* [Assigned task]
Return a copy of every line in the records that includes the word "Note".

Working data START

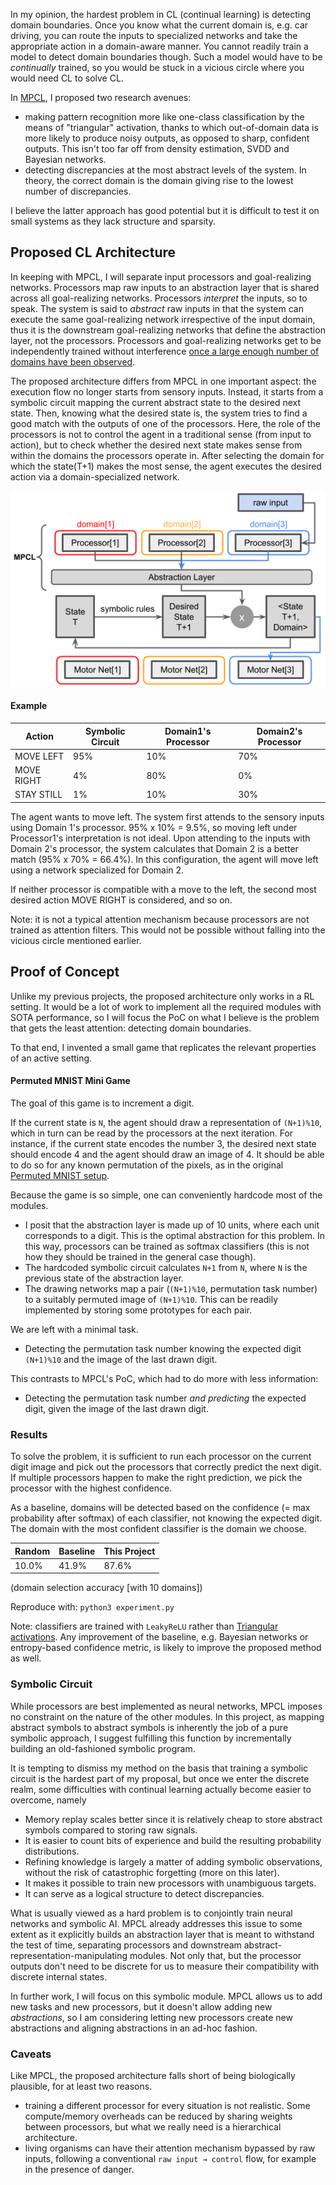 In my opinion, the hardest problem in CL (continual learning) is detecting domain boundaries.
Once you know what the current domain is, e.g. car driving, you can route the inputs to specialized networks and take the appropriate action in a domain-aware manner.
You cannot readily train a model to detect domain boundaries though.
Such a model would have to be *continually* trained, so you would be stuck in a vicious circle where you would need CL to solve CL.

In [MPCL](https://github.com/rom1mouret/mpcl), I proposed two research avenues:

- making pattern recognition more like one-class classification by the means of "triangular" activation, thanks to which out-of-domain data is more likely to produce noisy outputs, as opposed to sharp, confident outputs. This isn't too far off from density estimation, SVDD and Bayesian networks.
- detecting discrepancies at the most abstract levels of the system. In theory, the correct domain is the domain giving rise to the lowest number of discrepancies.

I believe the latter approach has good potential but it is difficult to test it on small systems as they lack structure and sparsity.


## Proposed CL Architecture

In keeping with MPCL, I will separate input processors and goal-realizing networks.
Processors map raw inputs to an abstraction layer that is shared across all goal-realizing networks.
Processors *interpret* the inputs, so to speak.
The system is said to *abstract* raw inputs in that the system can execute the same goal-realizing network irrespective of the input domain,
thus it is the downstream goal-realizing networks that define the abstraction layer, not the processors.
Processors and goal-realizing networks get to be independently trained without interference [once a large enough number of domains have been observed](https://github.com/rom1mouret/mpcl/blob/main/MPCL_v1_slides.pdf).

The proposed architecture differs from MPCL in one important aspect:
the execution flow no longer starts from sensory inputs.
Instead, it starts from a symbolic circuit mapping the current abstract state to the desired next state.
Then, knowing what the desired state is, the system tries to find a good match with the outputs of one of the processors.
Here, the role of the processors is not to control the agent in a traditional sense (from input to action), but to check whether the desired next state makes sense from within the domains the processors operate in.
After selecting the domain for which the state(T+1) makes the most sense, the agent executes the desired action via a domain-specialized network.

<p align="center">
  <img src="architecture.png">
</p>


#### Example

| Action     | Symbolic Circuit | Domain1's Processor | Domain2's Processor |
|------------|------------------|---------------------|---------------------|
| MOVE LEFT  | 95%              | 10%                 | 70%                 |
| MOVE RIGHT | 4%               | 80%                 | 0%                  |
| STAY STILL | 1%               | 10%                 | 30%                 |

The agent wants to move left.
The system first attends to the sensory inputs using Domain 1's processor. 95% x 10% = 9.5%, so moving left under Processor1's interpretation is not ideal.
Upon attending to the inputs with Domain 2's processor, the system calculates that Domain 2 is a better match (95% x 70% = 66.4%).
In this configuration, the agent will move left using a network specialized for Domain 2.

If neither processor is compatible with a move to the left, the second most desired action MOVE RIGHT is considered, and so on.

Note: it is not a typical attention mechanism because processors are not trained as attention filters.
This would not be possible without falling into the vicious circle mentioned earlier.

## Proof of Concept

Unlike my previous projects, the proposed architecture only works in a RL setting.
It would be a lot of work to implement all the required modules with SOTA performance, so I will focus the PoC on what I believe is the problem that gets the least attention: detecting domain boundaries.

To that end, I invented a small game that replicates the relevant properties of an active setting.

#### Permuted MNIST Mini Game

The goal of this game is to increment a digit.

If the current state is `N`, the agent should draw a representation of `(N+1)%10`, which in turn can be read by the processors at the next iteration.
For instance, if the current state encodes the number 3, the desired next state should encode 4 and the agent should draw an image of 4.
It should be able to do so for any known permutation of the pixels, as in the original [Permuted MNIST setup](https://paperswithcode.com/dataset/permuted-mnist).

Because the game is so simple, one can conveniently hardcode most of the modules.

- I posit that the abstraction layer is made up of 10 units, where each unit corresponds to a digit. This is the optimal abstraction for this problem. In this way, processors can be trained as softmax classifiers (this is not how they should be trained in the general case though).
- The hardcoded symbolic circuit calculates `N+1` from `N`, where `N` is the previous state of the abstraction layer.
- The drawing networks map a pair (`(N+1)%10`, permutation task number) to a suitably permuted image of `(N+1)%10`. This can be readily implemented by storing some prototypes for each pair.

We are left with a minimal task.

- Detecting the permutation task number knowing the expected digit `(N+1)%10` and the image of the last drawn digit.

This contrasts to MPCL's PoC, which had to do more with less information:

- Detecting the permutation task number *and predicting* the expected digit, given the image of the last drawn digit.


### Results

To solve the problem, it is sufficient to run each processor on the current digit image and pick out the processors that correctly predict the next digit.
If multiple processors happen to make the right prediction, we pick the processor with the highest confidence.

As a baseline, domains will be detected based on the confidence (= max probability after softmax) of each classifier, not knowing the expected digit.
The domain with the most confident classifier is the domain we choose.

| Random     | Baseline   | This Project |
|------------|------------|--------------|
| 10.0%      | 41.9%      | 87.6%        |

(domain selection accuracy [with 10 domains])

Reproduce with: `python3 experiment.py`

Note: classifiers are trained with `LeakyReLU` rather than [Triangular activations](https://github.com/rom1mouret/mpcl).
Any improvement of the baseline, e.g. Bayesian networks or entropy-based confidence metric, is likely to improve the proposed method as well.

### Symbolic Circuit

While processors are best implemented as neural networks, MPCL imposes no constraint on the nature of the other modules.
In this project, as mapping abstract symbols to abstract symbols is inherently the job of a pure symbolic approach, I suggest fulfilling this function by incrementally building an old-fashioned symbolic program.

It is tempting to dismiss my method on the basis that training a symbolic circuit is the hardest part of my proposal, but once we enter the discrete realm, some difficulties with continual learning actually become easier to overcome, namely

- Memory replay scales better since it is relatively cheap to store abstract symbols compared to storing raw signals.
- It is easier to count bits of experience and build the resulting probability distributions.
- Refining knowledge is largely a matter of adding symbolic observations, without the risk of catastrophic forgetting (more on this later).
- It makes it possible to train new processors with unambiguous targets.
- It can serve as a logical structure to detect discrepancies.

What is usually viewed as a hard problem is to conjointly train neural networks and symbolic AI.
MPCL already addresses this issue to some extent as it explicitly builds an abstraction layer that is meant to withstand the test of time, separating processors and downstream abstract-representation-manipulating modules.
Not only that, but the processor outputs don't need to be discrete for us to measure their compatibility with discrete internal states.

In further work, I will focus on this symbolic module.
MPCL allows us to add new tasks and new processors, but it doesn't allow adding new *abstractions*, so I am considering letting new processors create new abstractions and aligning abstractions in an ad-hoc fashion.

### Caveats

Like MPCL, the proposed architecture falls short of being biologically plausible, for at least two reasons.

- training a different processor for every situation is not realistic. Some compute/memory overheads can be reduced by sharing weights between processors, but what we really need is a hierarchical architecture.
- living organisms can have their attention mechanism bypassed by raw inputs, following a conventional `raw input → control` flow, for example in the presence of danger.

Working data END

* [Written reply]
Note: it is not a typical attention mechanism because processors are not trained as attention filters.
Note: classifiers are trained with `LeakyReLU` rather than [Triangular activations](https://github.com/rom1mouret/mpcl).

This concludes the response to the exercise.